__Information__:
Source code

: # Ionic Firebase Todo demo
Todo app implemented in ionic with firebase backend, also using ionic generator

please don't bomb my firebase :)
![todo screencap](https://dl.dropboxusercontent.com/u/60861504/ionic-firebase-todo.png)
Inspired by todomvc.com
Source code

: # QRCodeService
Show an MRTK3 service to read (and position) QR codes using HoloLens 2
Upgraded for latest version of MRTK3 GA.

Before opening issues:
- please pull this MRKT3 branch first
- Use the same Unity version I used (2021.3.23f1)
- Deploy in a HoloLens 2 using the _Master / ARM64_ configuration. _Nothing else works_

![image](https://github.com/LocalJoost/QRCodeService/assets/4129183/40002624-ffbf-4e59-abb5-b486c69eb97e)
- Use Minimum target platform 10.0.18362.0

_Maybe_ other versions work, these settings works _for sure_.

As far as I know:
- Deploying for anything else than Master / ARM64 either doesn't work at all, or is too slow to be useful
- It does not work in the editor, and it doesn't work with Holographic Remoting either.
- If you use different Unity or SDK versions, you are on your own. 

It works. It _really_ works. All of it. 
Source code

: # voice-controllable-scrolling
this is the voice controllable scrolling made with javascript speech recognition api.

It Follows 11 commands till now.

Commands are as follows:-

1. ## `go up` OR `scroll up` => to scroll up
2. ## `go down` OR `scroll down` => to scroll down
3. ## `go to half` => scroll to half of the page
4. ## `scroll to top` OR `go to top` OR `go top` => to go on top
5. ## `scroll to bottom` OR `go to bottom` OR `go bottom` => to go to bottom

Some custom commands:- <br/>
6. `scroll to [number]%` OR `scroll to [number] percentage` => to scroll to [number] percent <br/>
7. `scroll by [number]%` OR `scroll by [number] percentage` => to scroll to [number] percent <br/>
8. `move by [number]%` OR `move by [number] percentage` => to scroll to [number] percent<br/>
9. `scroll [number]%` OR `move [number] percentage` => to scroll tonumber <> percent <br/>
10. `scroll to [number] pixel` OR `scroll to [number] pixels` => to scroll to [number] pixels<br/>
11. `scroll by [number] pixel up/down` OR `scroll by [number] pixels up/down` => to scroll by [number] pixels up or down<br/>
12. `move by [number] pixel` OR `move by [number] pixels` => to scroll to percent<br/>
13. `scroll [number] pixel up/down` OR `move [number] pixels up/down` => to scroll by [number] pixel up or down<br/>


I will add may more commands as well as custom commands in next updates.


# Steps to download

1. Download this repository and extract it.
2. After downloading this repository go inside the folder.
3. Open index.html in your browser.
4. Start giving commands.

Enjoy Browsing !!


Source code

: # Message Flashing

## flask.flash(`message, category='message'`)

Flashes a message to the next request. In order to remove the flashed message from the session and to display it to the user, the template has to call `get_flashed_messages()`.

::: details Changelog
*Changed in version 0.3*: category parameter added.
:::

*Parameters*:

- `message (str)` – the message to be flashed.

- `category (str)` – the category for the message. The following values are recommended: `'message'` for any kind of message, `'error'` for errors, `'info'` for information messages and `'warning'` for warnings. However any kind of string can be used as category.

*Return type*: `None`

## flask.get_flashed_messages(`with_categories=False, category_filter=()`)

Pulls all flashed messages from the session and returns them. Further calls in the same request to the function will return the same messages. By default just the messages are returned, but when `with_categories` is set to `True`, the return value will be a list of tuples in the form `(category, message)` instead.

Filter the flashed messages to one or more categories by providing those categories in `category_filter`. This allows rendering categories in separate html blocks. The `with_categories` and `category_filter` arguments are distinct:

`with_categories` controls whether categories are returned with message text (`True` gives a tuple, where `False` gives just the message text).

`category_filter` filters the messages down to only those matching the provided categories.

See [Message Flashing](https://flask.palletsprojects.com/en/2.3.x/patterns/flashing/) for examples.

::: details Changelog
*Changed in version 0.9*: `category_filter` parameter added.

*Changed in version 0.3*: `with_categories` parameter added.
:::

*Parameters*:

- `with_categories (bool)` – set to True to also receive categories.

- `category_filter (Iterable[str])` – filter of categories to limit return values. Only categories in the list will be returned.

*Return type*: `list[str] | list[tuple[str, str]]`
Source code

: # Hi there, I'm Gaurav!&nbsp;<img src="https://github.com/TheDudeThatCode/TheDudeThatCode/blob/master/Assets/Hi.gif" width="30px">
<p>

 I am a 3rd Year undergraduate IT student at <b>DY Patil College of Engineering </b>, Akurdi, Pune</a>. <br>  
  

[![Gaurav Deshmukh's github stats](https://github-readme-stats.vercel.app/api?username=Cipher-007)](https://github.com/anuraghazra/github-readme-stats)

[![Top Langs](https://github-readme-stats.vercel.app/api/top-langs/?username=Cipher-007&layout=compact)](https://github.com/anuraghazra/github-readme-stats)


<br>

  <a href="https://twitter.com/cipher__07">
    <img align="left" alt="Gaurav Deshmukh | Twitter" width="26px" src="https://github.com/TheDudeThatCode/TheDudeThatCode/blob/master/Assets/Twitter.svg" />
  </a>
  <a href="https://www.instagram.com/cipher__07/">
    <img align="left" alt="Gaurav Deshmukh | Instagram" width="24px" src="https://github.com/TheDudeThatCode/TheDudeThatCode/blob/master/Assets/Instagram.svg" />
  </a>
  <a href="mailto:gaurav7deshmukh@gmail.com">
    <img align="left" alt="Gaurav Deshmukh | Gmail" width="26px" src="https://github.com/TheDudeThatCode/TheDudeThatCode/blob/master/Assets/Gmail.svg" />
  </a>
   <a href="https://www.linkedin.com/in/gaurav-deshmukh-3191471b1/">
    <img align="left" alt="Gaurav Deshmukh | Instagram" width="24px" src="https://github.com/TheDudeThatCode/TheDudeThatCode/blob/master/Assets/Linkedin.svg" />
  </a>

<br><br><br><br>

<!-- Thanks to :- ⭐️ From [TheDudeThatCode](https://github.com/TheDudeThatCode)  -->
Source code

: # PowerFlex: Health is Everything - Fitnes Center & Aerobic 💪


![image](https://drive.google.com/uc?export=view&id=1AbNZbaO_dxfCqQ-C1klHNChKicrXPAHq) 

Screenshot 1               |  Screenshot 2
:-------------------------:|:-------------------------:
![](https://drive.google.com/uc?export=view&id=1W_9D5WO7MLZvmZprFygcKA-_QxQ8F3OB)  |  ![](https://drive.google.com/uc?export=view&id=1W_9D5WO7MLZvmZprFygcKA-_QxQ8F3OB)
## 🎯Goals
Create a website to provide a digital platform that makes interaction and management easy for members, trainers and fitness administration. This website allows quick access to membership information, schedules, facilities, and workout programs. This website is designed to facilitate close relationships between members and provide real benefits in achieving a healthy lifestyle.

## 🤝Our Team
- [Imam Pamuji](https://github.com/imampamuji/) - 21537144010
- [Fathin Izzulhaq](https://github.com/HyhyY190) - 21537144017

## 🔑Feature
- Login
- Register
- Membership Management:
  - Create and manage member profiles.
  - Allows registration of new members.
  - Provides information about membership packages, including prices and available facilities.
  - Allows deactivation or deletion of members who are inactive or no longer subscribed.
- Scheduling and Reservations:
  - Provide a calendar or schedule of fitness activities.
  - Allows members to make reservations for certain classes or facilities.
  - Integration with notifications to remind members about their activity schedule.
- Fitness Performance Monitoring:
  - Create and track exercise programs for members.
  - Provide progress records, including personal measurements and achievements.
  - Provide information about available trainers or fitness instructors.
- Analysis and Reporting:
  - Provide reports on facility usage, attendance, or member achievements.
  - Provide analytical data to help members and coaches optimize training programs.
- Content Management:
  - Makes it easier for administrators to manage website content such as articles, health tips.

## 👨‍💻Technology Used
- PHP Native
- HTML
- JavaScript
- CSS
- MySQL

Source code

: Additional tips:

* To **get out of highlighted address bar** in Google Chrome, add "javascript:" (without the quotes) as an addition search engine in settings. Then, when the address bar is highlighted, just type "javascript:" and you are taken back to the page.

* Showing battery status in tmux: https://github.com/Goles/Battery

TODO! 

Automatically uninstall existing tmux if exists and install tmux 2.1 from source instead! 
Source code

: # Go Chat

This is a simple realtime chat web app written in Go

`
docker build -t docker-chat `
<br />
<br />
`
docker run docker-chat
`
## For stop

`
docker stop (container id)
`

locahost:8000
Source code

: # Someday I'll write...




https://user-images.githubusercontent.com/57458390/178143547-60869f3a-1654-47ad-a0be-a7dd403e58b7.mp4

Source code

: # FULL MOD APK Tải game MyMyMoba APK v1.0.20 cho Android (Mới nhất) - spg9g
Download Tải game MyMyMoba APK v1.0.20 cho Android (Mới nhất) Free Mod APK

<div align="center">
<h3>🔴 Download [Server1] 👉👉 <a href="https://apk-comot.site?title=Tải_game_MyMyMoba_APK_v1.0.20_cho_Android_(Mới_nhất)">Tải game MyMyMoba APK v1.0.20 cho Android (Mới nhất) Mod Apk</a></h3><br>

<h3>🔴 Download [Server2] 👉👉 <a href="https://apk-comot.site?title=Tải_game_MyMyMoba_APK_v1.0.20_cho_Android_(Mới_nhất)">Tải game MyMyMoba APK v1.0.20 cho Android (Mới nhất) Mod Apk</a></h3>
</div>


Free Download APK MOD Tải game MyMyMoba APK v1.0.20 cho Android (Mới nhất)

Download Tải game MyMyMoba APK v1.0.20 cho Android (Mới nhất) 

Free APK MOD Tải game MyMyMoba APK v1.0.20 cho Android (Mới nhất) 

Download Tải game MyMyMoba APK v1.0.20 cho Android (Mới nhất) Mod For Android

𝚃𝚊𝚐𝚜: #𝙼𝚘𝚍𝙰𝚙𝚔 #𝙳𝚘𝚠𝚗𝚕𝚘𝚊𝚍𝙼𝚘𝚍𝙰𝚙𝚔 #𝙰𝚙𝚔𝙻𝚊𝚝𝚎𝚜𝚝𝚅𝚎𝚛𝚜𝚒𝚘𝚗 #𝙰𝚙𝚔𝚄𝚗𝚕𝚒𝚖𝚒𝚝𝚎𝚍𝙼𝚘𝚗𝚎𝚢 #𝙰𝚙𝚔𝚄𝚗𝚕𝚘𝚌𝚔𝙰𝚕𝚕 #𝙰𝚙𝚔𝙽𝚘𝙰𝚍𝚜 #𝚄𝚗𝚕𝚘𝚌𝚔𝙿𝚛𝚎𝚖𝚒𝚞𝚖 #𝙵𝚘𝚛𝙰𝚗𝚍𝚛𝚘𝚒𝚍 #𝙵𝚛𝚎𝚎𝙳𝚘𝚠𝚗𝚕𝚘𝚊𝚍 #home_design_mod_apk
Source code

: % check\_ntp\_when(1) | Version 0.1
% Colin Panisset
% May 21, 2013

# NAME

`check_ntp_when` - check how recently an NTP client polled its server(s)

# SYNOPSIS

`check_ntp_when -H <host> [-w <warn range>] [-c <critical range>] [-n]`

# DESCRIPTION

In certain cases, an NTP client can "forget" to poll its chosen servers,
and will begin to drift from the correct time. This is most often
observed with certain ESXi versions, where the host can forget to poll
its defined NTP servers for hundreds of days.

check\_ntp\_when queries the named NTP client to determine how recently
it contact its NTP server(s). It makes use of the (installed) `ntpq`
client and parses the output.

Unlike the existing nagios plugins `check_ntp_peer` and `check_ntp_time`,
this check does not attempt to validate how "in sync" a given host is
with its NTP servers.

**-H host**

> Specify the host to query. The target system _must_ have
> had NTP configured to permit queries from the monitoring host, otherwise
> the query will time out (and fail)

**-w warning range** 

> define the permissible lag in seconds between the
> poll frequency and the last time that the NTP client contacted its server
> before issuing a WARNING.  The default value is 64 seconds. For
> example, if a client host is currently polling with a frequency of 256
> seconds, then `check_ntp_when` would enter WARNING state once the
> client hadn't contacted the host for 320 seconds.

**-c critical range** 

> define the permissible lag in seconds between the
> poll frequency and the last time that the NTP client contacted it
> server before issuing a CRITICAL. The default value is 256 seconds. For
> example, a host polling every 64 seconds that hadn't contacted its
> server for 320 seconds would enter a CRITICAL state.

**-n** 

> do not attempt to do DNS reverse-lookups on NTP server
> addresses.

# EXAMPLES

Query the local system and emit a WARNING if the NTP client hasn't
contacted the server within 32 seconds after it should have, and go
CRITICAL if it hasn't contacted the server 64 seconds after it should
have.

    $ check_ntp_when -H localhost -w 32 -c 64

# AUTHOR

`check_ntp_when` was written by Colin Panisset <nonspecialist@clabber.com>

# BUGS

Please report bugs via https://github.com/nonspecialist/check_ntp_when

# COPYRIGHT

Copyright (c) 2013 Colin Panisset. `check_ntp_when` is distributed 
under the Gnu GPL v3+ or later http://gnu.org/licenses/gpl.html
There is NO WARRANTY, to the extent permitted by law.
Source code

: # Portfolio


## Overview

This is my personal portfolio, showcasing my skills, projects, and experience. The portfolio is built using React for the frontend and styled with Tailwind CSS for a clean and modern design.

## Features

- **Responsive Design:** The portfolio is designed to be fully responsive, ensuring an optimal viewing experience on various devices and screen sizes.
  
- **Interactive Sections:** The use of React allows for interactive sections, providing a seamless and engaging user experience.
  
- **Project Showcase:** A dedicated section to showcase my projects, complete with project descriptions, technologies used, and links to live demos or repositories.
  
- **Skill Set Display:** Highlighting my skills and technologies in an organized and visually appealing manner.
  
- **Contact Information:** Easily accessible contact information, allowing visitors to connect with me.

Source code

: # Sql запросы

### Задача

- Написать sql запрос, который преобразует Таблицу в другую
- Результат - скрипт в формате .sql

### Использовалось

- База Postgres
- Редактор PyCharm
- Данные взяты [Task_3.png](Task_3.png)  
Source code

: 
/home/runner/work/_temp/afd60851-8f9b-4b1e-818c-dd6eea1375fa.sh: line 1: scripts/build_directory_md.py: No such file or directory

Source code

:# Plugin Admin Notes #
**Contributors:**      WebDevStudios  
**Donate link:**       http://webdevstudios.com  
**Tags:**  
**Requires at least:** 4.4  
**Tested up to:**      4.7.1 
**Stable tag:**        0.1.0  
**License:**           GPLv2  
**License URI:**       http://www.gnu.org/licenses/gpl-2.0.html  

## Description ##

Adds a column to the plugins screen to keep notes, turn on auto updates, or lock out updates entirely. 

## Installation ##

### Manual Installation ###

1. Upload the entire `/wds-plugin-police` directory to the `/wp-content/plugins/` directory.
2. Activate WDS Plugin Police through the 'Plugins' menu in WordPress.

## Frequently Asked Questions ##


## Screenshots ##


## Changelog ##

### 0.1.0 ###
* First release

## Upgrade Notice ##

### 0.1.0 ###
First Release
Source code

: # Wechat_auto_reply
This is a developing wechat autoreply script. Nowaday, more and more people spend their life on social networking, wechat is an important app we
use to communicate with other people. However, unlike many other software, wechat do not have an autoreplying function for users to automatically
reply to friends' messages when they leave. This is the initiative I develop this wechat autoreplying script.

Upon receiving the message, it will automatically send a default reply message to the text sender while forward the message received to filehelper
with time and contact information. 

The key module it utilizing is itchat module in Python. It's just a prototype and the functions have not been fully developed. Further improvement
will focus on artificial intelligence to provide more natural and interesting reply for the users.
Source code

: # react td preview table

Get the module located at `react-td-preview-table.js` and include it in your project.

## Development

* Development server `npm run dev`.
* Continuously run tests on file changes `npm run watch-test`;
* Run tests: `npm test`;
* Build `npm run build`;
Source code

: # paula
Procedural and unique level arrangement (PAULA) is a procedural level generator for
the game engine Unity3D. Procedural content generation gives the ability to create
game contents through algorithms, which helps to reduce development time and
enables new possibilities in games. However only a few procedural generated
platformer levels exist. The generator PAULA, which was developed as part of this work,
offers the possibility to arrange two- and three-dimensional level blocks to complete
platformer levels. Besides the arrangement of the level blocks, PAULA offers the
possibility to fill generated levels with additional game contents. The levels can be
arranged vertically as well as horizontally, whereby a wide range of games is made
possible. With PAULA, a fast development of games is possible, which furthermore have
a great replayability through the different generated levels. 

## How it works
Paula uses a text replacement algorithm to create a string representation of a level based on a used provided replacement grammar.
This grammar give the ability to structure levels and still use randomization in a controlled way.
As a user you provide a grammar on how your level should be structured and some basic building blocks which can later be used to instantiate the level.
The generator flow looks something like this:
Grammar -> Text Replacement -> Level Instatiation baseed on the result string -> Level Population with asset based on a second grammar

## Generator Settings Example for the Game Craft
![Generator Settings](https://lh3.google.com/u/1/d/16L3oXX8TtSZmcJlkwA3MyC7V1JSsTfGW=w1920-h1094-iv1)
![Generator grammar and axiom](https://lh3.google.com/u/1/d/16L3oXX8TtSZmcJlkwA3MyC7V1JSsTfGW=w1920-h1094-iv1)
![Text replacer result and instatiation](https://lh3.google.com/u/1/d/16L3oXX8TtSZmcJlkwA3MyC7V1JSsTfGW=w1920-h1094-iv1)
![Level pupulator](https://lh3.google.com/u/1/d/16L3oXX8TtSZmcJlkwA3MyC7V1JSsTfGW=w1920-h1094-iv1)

__Problem__: Return exactly the lines above from the line that has "to go on top" through the line that has "Flashes a message", inclusive, and nothing else.

__Task response__:
4. ## `scroll to top` OR `go to top` OR `go top` => to go on top
5. ## `scroll to bottom` OR `go to bottom` OR `go bottom` => to go to bottom

Some custom commands:- <br/>
6. `scroll to [number]%` OR `scroll to [number] percentage` => to scroll to [number] percent <br/>
7. `scroll by [number]%` OR `scroll by [number] percentage` => to scroll to [number] percent <br/>
8. `move by [number]%` OR `move by [number] percentage` => to scroll to [number] percent<br/>
9. `scroll [number]%` OR `move [number] percentage` => to scroll tonumber <> percent <br/>
10. `scroll to [number] pixel` OR `scroll to [number] pixels` => to scroll to [number] pixels<br/>
11. `scroll by [number] pixel up/down` OR `scroll by [number] pixels up/down` => to scroll by [number] pixels up or down<br/>
12. `move by [number] pixel` OR `move by [number] pixels` => to scroll to percent<br/>
13. `scroll [number] pixel up/down` OR `move [number] pixels up/down` => to scroll by [number] pixel up or down<br/>


I will add may more commands as well as custom commands in next updates.


# Steps to download

1. Download this repository and extract it.
2. After downloading this repository go inside the folder.
3. Open index.html in your browser.
4. Start giving commands.

Enjoy Browsing !!


Source code

: # Message Flashing

## flask.flash(`message, category='message'`)

Flashes a message to the next request. In order to remove the flashed message from the session and to display it to the user, the template has to call `get_flashed_messages()`.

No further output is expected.